## [Supplied data]
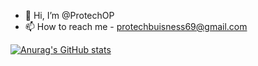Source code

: - 👋 Hi, I’m @ProtechOP
- 📫 How to reach me - protechbuisness69@gmail.com

[![Anurag's GitHub stats](https://github-readme-stats.vercel.app/api?username=ProtechOP)](https://github.com/anuraghazra/github-readme-stats)


<!---
ProtechOP/ProtechOP is a ✨ special ✨ repository because its `README.md` (this file) appears on your GitHub profile.
You can click the Preview link to take a look at your changes.
--->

## [Work task]
Check each line above for the string "ProtechOP" and report how many lines have it, giving only the number.

## [Response]
3